Aujourd’hui, les quelques 1800 bénévoles reçoivent annuellement 720 000 appels, et ce sur tout le territoire français. Forte de principes et de valeurs ancrés depuis l’apparition du premier poste d’écoute à Paris, cette association a cependant été amenée à évoluer, accompagnant notamment les changements sociaux et les évolutions technologiques de son époque. Si la détresse et l’urgence prévalaient autrefois, les « écoutants », comme on les appelle, sont aujourd’hui confrontés à une demande relevant plutôt du maintien du lien social. Cette demande est d’ailleurs en grande partie due à l’évolution du téléphone et d’internet qui permet des communications facilitées car moins onéreuses, et donc plus nombreuses.

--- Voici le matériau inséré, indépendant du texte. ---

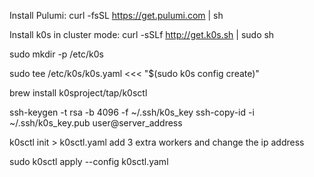 
Install Pulumi:
curl -fsSL https://get.pulumi.com | sh

Install k0s in cluster mode:
curl -sSLf http://get.k0s.sh | sudo sh

sudo mkdir -p /etc/k0s

sudo tee /etc/k0s/k0s.yaml <<< "$(sudo k0s config create)"

brew install k0sproject/tap/k0sctl

ssh-keygen -t rsa -b 4096 -f ~/.ssh/k0s_key
ssh-copy-id -i ~/.ssh/k0s_key.pub user@server_address

k0sctl init > k0sctl.yaml
add 3 extra workers and change the ip address

sudo k0sctl apply --config k0sctl.yaml
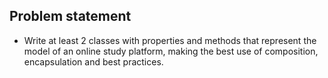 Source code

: ## Problem statement

* Write at least 2 classes with properties and methods that represent the model of an online study platform, making the best use of composition, encapsulation and best practices.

Le premier poste d’écoute de S.O.S Amitié est mis en place à Boulogne en 1960 par le pasteur Jean Casalis. Des « répondants » sont accessibles de façon anonyme à toute heure du jour et de la nuit. Bientôt, les postes d’écoute essaiment à travers la France, et tous se réunissent en 1965 au sein d’une structure de coordination fédérale, S.O.S Amitié France. Très vite, le service proposé va s’affranchir de toute connotation religieuse et s’enraciner dans un humanisme largement ouvert, sans jugement ni référence à une morale. Peu à peu, le rôle des bénévoles va également évoluer : l’écoute va prendre le pas sur le dialogue. Il s’agit non plus de dire mais d’aider à dire. Au cours des années 70, les « répondants » vont ainsi devenir des « écoutants », invités à se mettre en retrait (« l’écoute requiert un suprême degré de retenue plutôt qu’un suprême degré d’initiative agissante… » Carl Rogers). Ce changement d’approche est codifié dans la Charte officielle de l’association élaborée en 1976 et régulièrement révisée afin de s’adapter aux changements de la société française.
Ces changements s’accompagnent d’un rôle accru des psychologues, des psychothérapeutes et des médecins psychiatres, qui forment et animent régulièrement les groupes de bénévoles. En 1991 paraît un livre blanc de la formation, qui a pour but de préciser les fondements déontologiques et les repères d’organisation de l’association et est destiné aux futurs écoutants, leur rappelant également les étapes de leur formation. Avec la Charte « S.O.S Amitié », l’association s’adapte ainsi aux évolutions sociales et technologiques. A titre d’exemple, S.O.S Amitié commence dès 1999 à expérimenter un service d’écoute sur internet (S.O.S Amitié Internet : www.sos-amitie.org). L’idée est de combiner messages électroniques envoyées par les personnes en détresse et écoute téléphonique classique. L’utilisation des nouvelles technologies permet de toucher un public plus large et notamment une tranche d’âge plus jeune, jusqu’alors peu touchée par l’offre téléphonique.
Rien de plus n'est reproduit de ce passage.